*** Block opens ***

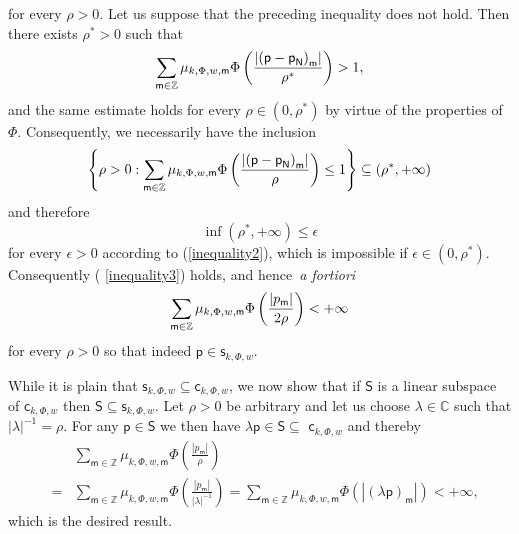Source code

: \documentclass{article}
\begin{document}
for every $\rho >0$. Let us suppose that the preceding inequality does not
hold. Then there exists $\rho ^{\ast }>0$ such that%
\begin{equation*}
\sum_{\mathsf{m}\in \mathbb{Z}}\mu _{k,\Phi ,w,\mathsf{m}}\Phi \left( \frac{%
\left\vert \left( \mathsf{p-p}_{\mathsf{N}}\right) _{\mathsf{m}}\right\vert 
}{\rho ^{\ast }}\right) >1,
\end{equation*}%
and the same estimate holds for every $\rho \in \left( 0,\rho ^{\ast
}\right) $ by virtue of the properties of $\Phi $. Consequently, we
necessarily have the inclusion%
\begin{equation*}
\left\{ \rho >0:\sum_{\mathsf{m}\in \mathbb{Z}}\mu _{k,\Phi ,w,\mathsf{m}%
}\Phi \left( \frac{\left\vert \left( \mathsf{p-p}_{\mathsf{N}}\right) _{%
\mathsf{m}}\right\vert }{\rho }\right) \leq 1\right\} \subseteq \left( \rho
^{\ast },+\infty \right)
\end{equation*}%
and therefore%
\begin{equation*}
\inf \left( \rho ^{\ast },+\infty \right) \leq \epsilon
\end{equation*}%
for every $\epsilon >0$ according to (\ref{inequality2}), which is
impossible if $\epsilon \in \left( 0,\rho ^{\ast }\right) $. Consequently (%
\ref{inequality3}) holds, and hence\textit{\ a fortiori}%
\begin{equation*}
\sum_{\mathsf{m}\in \mathbb{Z}}\mu _{k,\Phi ,w,\mathsf{m}}\Phi \left( \frac{%
\left\vert p_{\mathsf{m}}\right\vert }{2\rho }\right) <+\infty
\end{equation*}%
for every $\rho >0$ so that indeed $\mathsf{p}\in \mathsf{s}_{k,\Phi ,w}$.

While it is plain that $\mathsf{s}_{k,\Phi ,w}\subseteq \mathsf{c}_{k,\Phi
,w}$, we now show that if $\mathsf{S}$ is a linear subspace of $\mathsf{c}%
_{k,\Phi ,w}$ then $\mathsf{S}\subseteq \mathsf{s}_{k,\Phi ,w}$. Let $\rho
>0 $ be arbitrary and let us choose $\lambda \in \mathbb{C}$ such that $%
\left\vert \lambda \right\vert ^{-1}=\rho $. For any $\mathsf{p\in S}$ we
then have $\lambda \mathsf{p}\in \mathsf{S}\subseteq $ $\mathsf{c}_{k,\Phi
,w}$ and thereby%
\begin{eqnarray*}
&&\sum_{\mathsf{m}\in \mathbb{Z}}\mu _{k,\Phi ,w,\mathsf{m}}\Phi \left( 
\frac{\left\vert p_{\mathsf{m}}\right\vert }{\rho }\right) \\
&=&\sum_{\mathsf{m}\in \mathbb{Z}}\mu _{k,\Phi ,w,\mathsf{m}}\Phi \left( 
\frac{\left\vert p_{\mathsf{m}}\right\vert }{\left\vert \lambda \right\vert
^{-1}}\right) =\sum_{\mathsf{m}\in \mathbb{Z}}\mu _{k,\Phi ,w,\mathsf{m}%
}\Phi \left( \left\vert \left( \lambda \mathsf{p}\right) _{\mathsf{m}%
}\right\vert \right) <+\infty ,
\end{eqnarray*}%
which is the desired result.
\end{document}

*** Block closes ***

- Problem statement -
Look for the string "Consequently" in the entries above. Copy every line that has it.

- The answer -
}\right) $ by virtue of the properties of $\Phi $. Consequently, we
impossible if $\epsilon \in \left( 0,\rho ^{\ast }\right) $. Consequently (%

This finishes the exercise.